Later on you would get into the more the larger distributing models of companies forming around creating video games. I think Richard Garriott was one of the first people to really demand that his games be packaged in a box as opposed to in a in a ziplock bag. But getting back to the the the IBM, the personal computer. Yeah, it really did well in small business and large business markets.
It started to pick up in the home market as well for more affluent people obviously, because you know, asking folks to to drop dollars on a computer, that's a lot of money, even if even if you were just saying fifteen hundred dollars today, without taking inflation into account, that's still a lot of money to ask for a computer. Well, yeah, people people complain about that all the time, about computers that cost more than a thousand dollars. I see that
all the time. Well, that's just too much. Well, and it's why, it's why some people think of Apple as being a boutique computer system as opposed to, you know, a personal computer that you would normally think of. People think of Apples being almost a laitist because the products are more expensive. Although you could also just just as easily argue, well, you're paying for quality. You know, you're
paying for the quality of the parts in there. And because the computer market on the PC side is more piecemeal that you can put together computers based upon whatever off the shelf components are out there that you also are you know, just just as the parts come from all different parts of the world. Uh, the quality spans the entire spectrum between really awesome computers and really really kind of not so awesome, crappy machines. Well, something that
was there was something holding it back. What's that? That would be the operating system you were just talking about, Because doss is not necessarily user friendly.
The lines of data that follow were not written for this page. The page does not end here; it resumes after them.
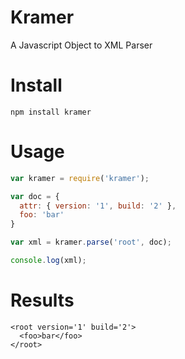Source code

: # Kramer

A Javascript Object to XML Parser

# Install

`npm install kramer`

# Usage

``` javascript
var kramer = require('kramer');

var doc = {
  attr: { version: '1', build: '2' },
  foo: 'bar'
}

var xml = kramer.parse('root', doc);

console.log(xml);
```

# Results

``` 
<root version='1' build='2'>
  <foo>bar</foo>
</root>
```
It can be willing to learn. I actually I was. I was a Doss fanboy, and that I had bothered to learn all the commands, and it was it came naturally to me. Granted I was learning TOSS in that time of my life when I was when that the language centers in
my brain were really receptive to stuff. If I were trying to learn it today, I'd be like, what the heck this is? Give me, give me a graphic user interface. This I can't know. Uh, the around the room right right, or I throw the machine across the floor. I mean I really six on one, half a dozen on the other. Well, yeah, the you know later on in the eighties and the early in the early mid eighties. Um, now, and then we gonna just give a year, I would say, I
would say eighty four. But yeah, I mean the the PC was out for a couple of years before Apple's Macintosh at the scene, before the Amiga hit the scene. Uh, Commodores Amiga, before uh the Atar e s T hit the scene. With graphical user interfaces. Yeah, the Xerox had been working on in the graphic interface. Yeah, that was back in the seventies actually before but they weren't on these devices. No, the personal computers were all these line based UM. You would actually type commands in to make
things happen U. Yeah. IBM released the personal computer XT, which provided more memory. It also introduced the dual sided diskette drive UM and it had a fixed desk drive which we now really referred to as a hard drive UM. And they also introduced a color printer. And personally in the business side, IBM was also uh doing things with
personal banking machines and robotic systems. They were working they While we're talking about personal computers, keep in mind IBM on the on on their research and development side, they haven't stopped. They're still pouring lots of money and time and effort into research and development. They're coming up with really cool stuff. We're mostly focusing on the personal computers for this podcast, but that doesn't mean that that was
where IBM's entire focus lay at the time. Yeah. Definitely if you're interested in learning all the stuff that they were doing as time and it is rather fascinating. If you like computer history, the Computer History Museum and IBMS archives are great free places to look for information on that. And we're we're skimming over some of that except for the some of the really interesting tidbits on company culture
and things. But I'm glad that you left one of the things off once that happened in Remember we were just talking a minute ago about how personal computers were mostly for businesses at this point. UM I would argue maybe except for really hardcore computer enthusiasts, and we had quite a few of those from dating from the sixties
and seventies into the eighties. They came out with IBM decided to come out with a computer that was really designed to be an affordable in home computer, and they called it the PC Junior, also known as you remember its nickname, the Peanut, and they had this is a period of time, and this enabled Apple to get a foothold with some people. This is a period of time
when IBM the coolest commercials. I remember this growing up, where they had the Charlie Chaplin impersonator person talking about the PC and the PC Junior and how easy the PC Junior was to to use. And now I remember it had a little chicklate keyboard, which was kind of common on the less expensive computers where had the little rubberized keys the thing bombed, but not again people right in and say, no, it didn't. It's they sold a lot of them, but it just wasn't what the PC was.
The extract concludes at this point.